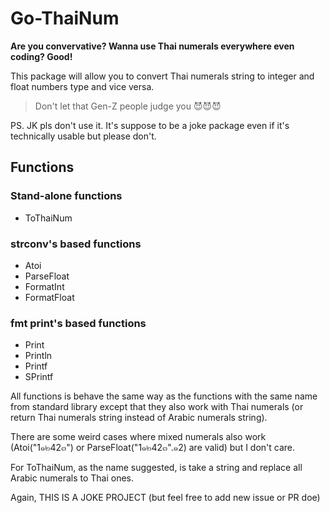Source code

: # Go-ThaiNum

**Are you convervative? Wanna use Thai numerals everywhere even coding? Good!**

This package will allow you to convert Thai numerals string to integer and float numbers type and vice versa.

> Don't let that Gen-Z people judge you 😈😈😈

PS. JK pls don't use it. It's suppose to be a joke package even if it's technically usable but please don't.

## Functions

### Stand-alone functions

-   ToThaiNum

### strconv's based functions

-   Atoi
-   ParseFloat
-   FormatInt
-   FormatFloat

### fmt print's based functions

-   Print
-   Println
-   Printf
-   SPrintf

All functions is behave the same way as the functions with the same name from standard library except that they also work with Thai numerals (or return Thai numerals string instead of Arabic numerals string).

There are some weird cases where mixed numerals also work (Atoi("1๑๒42๓") or ParseFloat("1๑๒42๓".๑2) are valid) but I don't care.

For ToThaiNum, as the name suggested, is take a string and replace all Arabic numerals to Thai ones.

Again, THIS IS A JOKE PROJECT (but feel free to add new issue or PR doe)
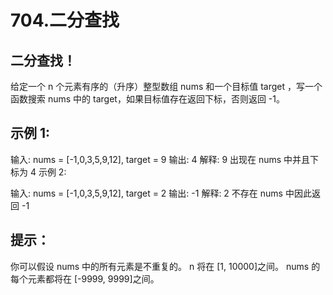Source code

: # 704.二分查找

## 二分查找！

给定一个 n 个元素有序的（升序）整型数组 nums 和一个目标值 target ，写一个函数搜索 nums 中的 target，如果目标值存在返回下标，否则返回 -1。

## 示例 1:

输入: nums = [-1,0,3,5,9,12], target = 9 输出: 4 解释: 9 出现在 nums 中并且下标为 4 示例 2:

输入: nums = [-1,0,3,5,9,12], target = 2 输出: -1 解释: 2 不存在 nums 中因此返回 -1

## 提示：

你可以假设 nums 中的所有元素是不重复的。 n 将在 [1, 10000]之间。 nums 的每个元素都将在 [-9999, 9999]之间。
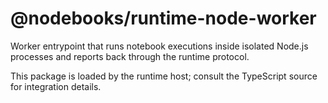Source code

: # @nodebooks/runtime-node-worker

Worker entrypoint that runs notebook executions inside isolated Node.js processes and reports back through the runtime protocol.

This package is loaded by the runtime host; consult the TypeScript source for integration details.
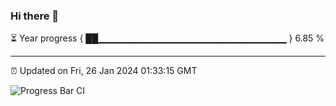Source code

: ### Hi there 👋

⏳ Year progress { ██▁▁▁▁▁▁▁▁▁▁▁▁▁▁▁▁▁▁▁▁▁▁▁▁▁▁▁▁ } 6.85 %

---

⏰ Updated on Fri, 26 Jan 2024 01:33:15 GMT

![Progress Bar CI](https://github.com/IshwaranRudhara/GIT-ACTION/workflows/Progress%20Bar%20CI/badge.svg)
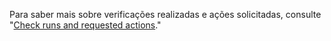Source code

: Para saber mais sobre verificações realizadas e ações solicitadas, consulte "[Check runs and requested actions](/v3/checks/runs/#check-runs-and-requested-actions)."
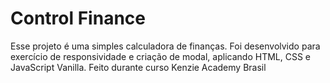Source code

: # Control Finance
Esse projeto é uma simples calculadora de finanças. Foi desenvolvido para exercício de responsividade e criação de modal, aplicando HTML, CSS e JavaScript Vanilla. 
Feito durante curso Kenzie Academy Brasil
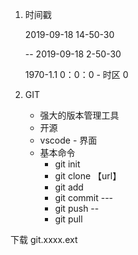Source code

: 1. 时间戳



    2019-09-18 14-50-30

   -- 2019-09-18 2-50-30



   1970-1.1 0：0：0  - 时区 0


2. GIT
    - 强大的版本管理工具
    - 开源
    - vscode - 界面
    - 基本命令
        - git init 
        - git clone  【url】
        - git add
        - git commit ---
        - git push  --
        - git pull

下载 git.xxxx.ext





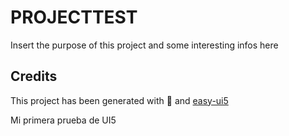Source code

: # PROJECTTEST

Insert the purpose of this project and some interesting infos here

## Credits

This project has been generated with 💙 and [easy-ui5](https://github.com/SAP)

Mi primera prueba de UI5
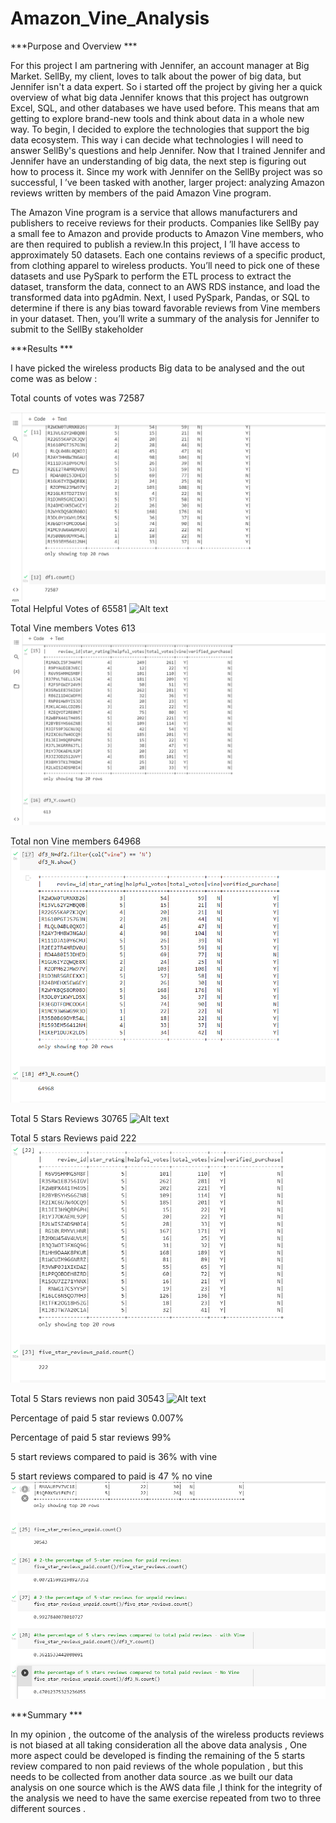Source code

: # Amazon_Vine_Analysis
***Purpose and Overview ***

For this project I am partnering with Jennifer, an account manager at Big Market. SellBy, my client, loves to talk about the power of big data, but Jennifer isn't a data expert. So i started off the project by giving her a quick overview of what big data
Jennifer knows that this project has outgrown Excel, SQL, and other databases we have used before. This means that am getting to explore brand-new tools and think about data in a whole new way. To begin, I decided to explore the technologies that support the big data ecosystem. This way i can decide what technologies I  will need to answer SellBy's questions and help Jennifer.
Now that I trained Jennifer and Jennifer have an understanding of big data, the next step is figuring out how to process it. 
Since my work with Jennifer on the SellBy project was so successful, I ’ve been tasked with another, larger project: analyzing Amazon reviews written by members of the paid Amazon Vine program. 


The Amazon Vine program is a service that allows manufacturers and publishers to receive reviews for their products. Companies like SellBy pay a small fee to Amazon and provide products to Amazon Vine members, who are then required to publish a review.In this project, I ’ll have access to approximately 50 datasets. Each one contains reviews of a specific product, from clothing apparel to wireless products. You’ll need to pick one of these datasets and use PySpark to perform the ETL process to extract the dataset, transform the data, connect to an AWS RDS instance, and load the transformed data into pgAdmin. 
Next, I used  PySpark, Pandas, or SQL to determine if there is any bias toward favorable reviews from Vine members in your dataset. Then, you’ll write a summary of the analysis for Jennifer to submit to the SellBy stakeholder

***Results ***

I have picked the wireless products Big data to be analysed and the out come was as below  :


Total counts of votes was 72587

![Alt text](https://github.com/Marwan-Takrouri/Amazon_Vine_Analysis/blob/main/total%20reviews.png)
Total Helpful Votes of 65581
![Alt text]()

Total Vine members Votes 613
![Alt text](https://github.com/Marwan-Takrouri/Amazon_Vine_Analysis/blob/main/vine%20reviews.png)

Total non Vine members 64968
![Alt text](https://github.com/Marwan-Takrouri/Amazon_Vine_Analysis/blob/main/vine-no.png)

Total 5 Stars Reviews 30765
![Alt text]()

Total 5 stars Reviews paid 222
![Alt text](https://github.com/Marwan-Takrouri/Amazon_Vine_Analysis/blob/main/5%20stars%20paid.png)

Total 5 Stars reviews non paid 30543
![Alt text]()

Percentage of paid 5 star reviews 0.007%


Percentage of paid 5 star reviews 99%


5 start reviews compared to paid is 36% with vine 


5 start reviews compared to paid is 47 % no  vine 
![Alt text](https://github.com/Marwan-Takrouri/Amazon_Vine_Analysis/blob/main/percentages.png)



***Summary ***

In my opinion , the outcome of the analysis of the wireless products reviews is not biased at all taking consideration all the above data analysis , 
One more aspect could be developed is finding the remaining of the 5 starts review compared to non paid reviews of the whole population , but this needs to be collected from another data source .as we built our data analysis on one source which is the AWS data file ,I think for the integrity of the analysis we need to have the same exercise repeated from two to three different sources .









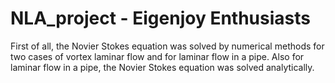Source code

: # NLA_project - Eigenjoy Enthusiasts

First of all, the Novier Stokes equation was solved by numerical methods for two cases of vortex laminar flow and for laminar flow in a pipe. Also for laminar flow in a pipe, the Novier Stokes equation was solved analytically.
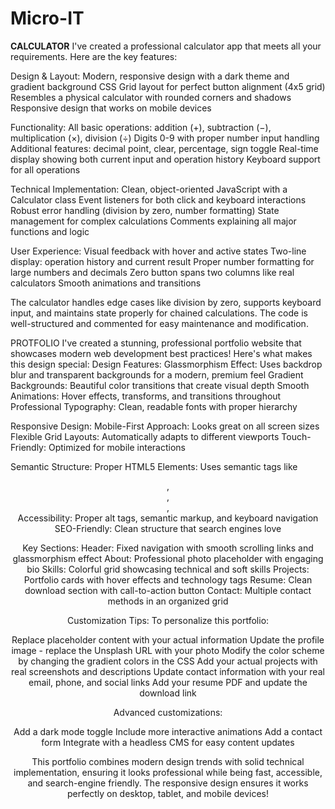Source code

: # Micro-IT
<B>CALCULATOR</B>
I've created a professional calculator app that meets all your requirements. 
Here are the key features:

Design & Layout:
Modern, responsive design with a dark theme and gradient background
CSS Grid layout for perfect button alignment (4x5 grid)
Resembles a physical calculator with rounded corners and shadows
Responsive design that works on mobile devices

Functionality:
All basic operations: addition (+), subtraction (−), multiplication (×), division (÷)
Digits 0-9 with proper number input handling
Additional features: decimal point, clear, percentage, sign toggle
Real-time display showing both current input and operation history
Keyboard support for all operations

Technical Implementation:
Clean, object-oriented JavaScript with a Calculator class
Event listeners for both click and keyboard interactions
Robust error handling (division by zero, number formatting)
State management for complex calculations
Comments explaining all major functions and logic

User Experience:
Visual feedback with hover and active states
Two-line display: operation history and current result
Proper number formatting for large numbers and decimals
Zero button spans two columns like real calculators
Smooth animations and transitions

The calculator handles edge cases like division by zero, supports keyboard input, and maintains state properly for chained calculations. The code is well-structured and commented for easy maintenance and modification.



PROTFOLIO 
I've created a stunning, professional portfolio website that showcases modern web development best practices! 
Here's what makes this design special:
Design Features:
Glassmorphism Effect: Uses backdrop blur and transparent backgrounds for a modern, premium feel
Gradient Backgrounds: Beautiful color transitions that create visual depth
Smooth Animations: Hover effects, transforms, and transitions throughout
Professional Typography: Clean, readable fonts with proper hierarchy

Responsive Design:
Mobile-First Approach: Looks great on all screen sizes
Flexible Grid Layouts: Automatically adapts to different viewports
Touch-Friendly: Optimized for mobile interactions

Semantic Structure:
Proper HTML5 Elements: Uses semantic tags like <header>, <nav>, <main>, <section>
Accessibility: Proper alt tags, semantic markup, and keyboard navigation
SEO-Friendly: Clean structure that search engines love

Key Sections:
Header: Fixed navigation with smooth scrolling links and glassmorphism effect
About: Professional photo placeholder with engaging bio
Skills: Colorful grid showcasing technical and soft skills
Projects: Portfolio cards with hover effects and technology tags
Resume: Clean download section with call-to-action button
Contact: Multiple contact methods in an organized grid

Customization Tips:
To personalize this portfolio:

Replace placeholder content with your actual information
Update the profile image - replace the Unsplash URL with your photo
Modify the color scheme by changing the gradient colors in the CSS
Add your actual projects with real screenshots and descriptions
Update contact information with your real email, phone, and social links
Add your resume PDF and update the download link

Advanced customizations:

Add a dark mode toggle
Include more interactive animations
Add a contact form
Integrate with a headless CMS for easy content updates

This portfolio combines modern design trends with solid technical implementation, ensuring it looks professional while being fast, accessible, and search-engine friendly. The responsive design ensures it works perfectly on desktop, tablet, and mobile devices!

****

- How to complete this task:
Write out, word for word, the stretch of entries that begins at the line with "### Hi there 👋" and ends at the line with "# Control Finance". Pictures do not belong in it.

- Expected answer:
: ### Hi there 👋

⏳ Year progress { ██▁▁▁▁▁▁▁▁▁▁▁▁▁▁▁▁▁▁▁▁▁▁▁▁▁▁▁▁ } 6.85 %

---

⏰ Updated on Fri, 26 Jan 2024 01:33:15 GMT

![Progress Bar CI](https://github.com/IshwaranRudhara/GIT-ACTION/workflows/Progress%20Bar%20CI/badge.svg)
Source code

: Para saber mais sobre verificações realizadas e ações solicitadas, consulte "[Check runs and requested actions](/v3/checks/runs/#check-runs-and-requested-actions)."
Source code

: # Control Finance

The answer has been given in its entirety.